Silence éloquent. Puis le propriétaire soupira, se pinça le nez entre les doigts, et vacilla presque sur place. L’espace d’un instant, elle sentit un sentiment de pitié l’envahir.

— Vous devriez rester encore un peu allongée pour éviter l’œdème, mais sinon vous pouvez y aller, lui apprit la praticienne. Essayez de ne pas porter votre poids sur cette cheville pendant quelques jours. Voici une ordonnance pour des anti-douleur en cas de besoin.

Le gendarme comme l’avocat eurent l’air contrarié à ces mots, mais Alexia ne perdit pas de temps et se redressa aussitôt, son appareil toujours bien serré contre elle.

— Super, merci beaucoup. Bon, ben c’est pas tout ça, mais je vais y aller, alors.

Trois regards noirs se braquèrent sur elle, mais Alexia les soutint sans se laisser intimider.

— Vous savez que monsieur de Fresny pourrait porter plainte contre vous pour effraction et dégradation de propriété ? lança le gendarme.

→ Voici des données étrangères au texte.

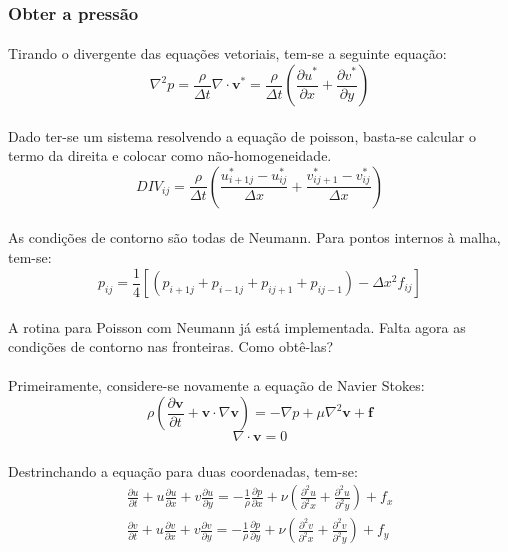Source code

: \documentclass[a4paper,11pt]{article}
\begin{document}
\subsubsection{Obter a pressão}
\paragraph{} Tirando o divergente das equações vetoriais, tem-se a seguinte equação:
\begin{equation}
\nabla^2 p = \frac{\rho}{\Delta t} \nabla\cdot \textbf{v}^*=\frac{\rho}{\Delta t} 
\left( \frac{\partial u^*}{\partial x}+\frac{\partial v^*}{\partial y} \right)
\end{equation}
\paragraph{} Dado ter-se um sistema resolvendo a equação de poisson, basta-se calcular o termo da direita e colocar como não-homogeneidade.
\begin{equation}
DIV_{ij}=\frac{\rho}{\Delta t}\left( \frac{u_{i+1j}^*-u_{ij}^*}{\Delta x}+\frac{v_{ij+1}^*-v_{ij}^*}{\Delta x}\right)
\end{equation}
\paragraph{} As condições de contorno são todas de Neumann. Para pontos internos à malha, tem-se:
\begin{equation}
p_{ij}=\frac{1}{4}[(p_{i+1j}+p_{i-1j}+p_{ij+1}+p_{ij-1})-\Delta x^2 f_{ij}]
\end{equation}
\paragraph{} A rotina para Poisson com Neumann já está implementada. Falta agora
as condições de contorno nas fronteiras. Como obtê-las?
\paragraph{} Primeiramente, considere-se novamente a equação de Navier Stokes:
\[\rho\left( \frac{\partial \textbf{v}}{\partial t}+\textbf{v}\cdot\nabla\textbf{v}\right)=-\nabla p+\mu\nabla^2\textbf{v}+\textbf{f}\]
\[\nabla\cdot\textbf{v}=0\]
\paragraph{} Destrinchando a equação para duas coordenadas, tem-se:
\begin{eqnarray}
\frac{\partial u}{\partial t}+u\frac{\partial u}{\partial x}+v\frac{\partial
u}{\partial y}=-\frac{1}{\rho}\frac{\partial p}{\partial
x}+\nu\left(\frac{\partial^2 u}{\partial^2 x}+\frac{\partial^2 u}{\partial^2
y}\right)+f_x\\
\frac{\partial v}{\partial t}+u\frac{\partial v}{\partial x}+v\frac{\partial
v}{\partial y}=-\frac{1}{\rho}\frac{\partial p}{\partial
y}+\nu\left(\frac{\partial^2 v}{\partial^2 x}+\frac{\partial^2 v}{\partial^2
y}\right)+f_y
\end{eqnarray}
\end{document}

Alexia fixa du regard ledit monsieur de Fresny, puis elle haussa les épaules. Il y avait autre chose dans cette affaire, elle en était persuadée ; faire le pari qu’il ne la poursuivrait pas en justice était peut-être risqué, mais on n’avait rien sans rien.

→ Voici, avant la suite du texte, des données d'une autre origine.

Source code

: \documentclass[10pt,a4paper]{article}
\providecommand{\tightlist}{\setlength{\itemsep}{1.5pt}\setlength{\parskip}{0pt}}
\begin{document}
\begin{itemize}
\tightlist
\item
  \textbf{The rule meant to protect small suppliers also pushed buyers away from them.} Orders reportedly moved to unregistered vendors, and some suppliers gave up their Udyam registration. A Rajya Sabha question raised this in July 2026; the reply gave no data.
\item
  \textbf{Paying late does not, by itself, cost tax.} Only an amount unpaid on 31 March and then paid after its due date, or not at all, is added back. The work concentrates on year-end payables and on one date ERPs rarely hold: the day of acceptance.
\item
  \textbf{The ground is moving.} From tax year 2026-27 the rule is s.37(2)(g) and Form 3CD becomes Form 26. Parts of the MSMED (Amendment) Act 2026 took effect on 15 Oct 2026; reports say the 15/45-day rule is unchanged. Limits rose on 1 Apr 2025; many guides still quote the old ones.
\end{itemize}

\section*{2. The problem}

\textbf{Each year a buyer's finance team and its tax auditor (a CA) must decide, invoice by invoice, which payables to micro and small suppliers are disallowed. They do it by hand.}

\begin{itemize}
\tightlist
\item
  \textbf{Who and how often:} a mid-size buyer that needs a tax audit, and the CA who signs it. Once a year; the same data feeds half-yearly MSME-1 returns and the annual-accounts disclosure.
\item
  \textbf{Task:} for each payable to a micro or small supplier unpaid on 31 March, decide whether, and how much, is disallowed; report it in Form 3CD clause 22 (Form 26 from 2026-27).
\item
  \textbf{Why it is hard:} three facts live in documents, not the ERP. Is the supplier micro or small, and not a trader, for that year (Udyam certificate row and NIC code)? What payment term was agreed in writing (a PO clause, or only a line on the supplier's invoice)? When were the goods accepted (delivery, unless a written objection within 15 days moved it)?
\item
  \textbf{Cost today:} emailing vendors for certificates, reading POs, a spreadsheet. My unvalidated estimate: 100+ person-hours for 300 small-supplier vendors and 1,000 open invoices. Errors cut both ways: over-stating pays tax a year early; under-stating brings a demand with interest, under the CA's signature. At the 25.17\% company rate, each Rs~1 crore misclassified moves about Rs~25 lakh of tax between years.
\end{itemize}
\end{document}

— La porte-fenêtre était ouverte, et je pense que j’arriverai à prouver que le plancher était déjà pourri avant que je mette le pied dessus, fit-elle donc avec plus d’assurance qu’elle n’en ressentait vraiment. Si vous voulez perdre votre temps devant des magistrats qui ont autre chose à faire, allez-y. Moi, en tout cas, j’aimerais bien rentrer chez moi maintenant, si vous ne comptez pas me mettre en garde à vue ou un truc de ce genre. Je n’ai pas vu de cachot dans votre château en ruines.

Le propriétaire releva vers elle un regard glacial et sembla faire un véritable effort pour ne pas répliquer. Mais il se maîtrisa et se contenta de secouer silencieusement la tête lorsque le gendarme se tourna vers lui.

— Très bien, fit ce dernier en la foudroyant du regard. Vous pouvez partir.

De Fresny tournait déjà les talons et Alexia ne put s’empêcher de lui lancer, furieuse devant sa froideur :

— Si j’étais vous, je ferais vraiment quelque chose pour ce toit. Vous ne pourrez même plus vendre cette baraque si vous la laissez comme ça !

Elle le regarda s’immobiliser, et sut lorsqu’il ne se tourna pas qu’elle avait dû toucher un point sensible.

— Ça ne vous regarde pas, lâcha-t-il enfin d’une voix atone. Ne remettez jamais les pieds chez moi.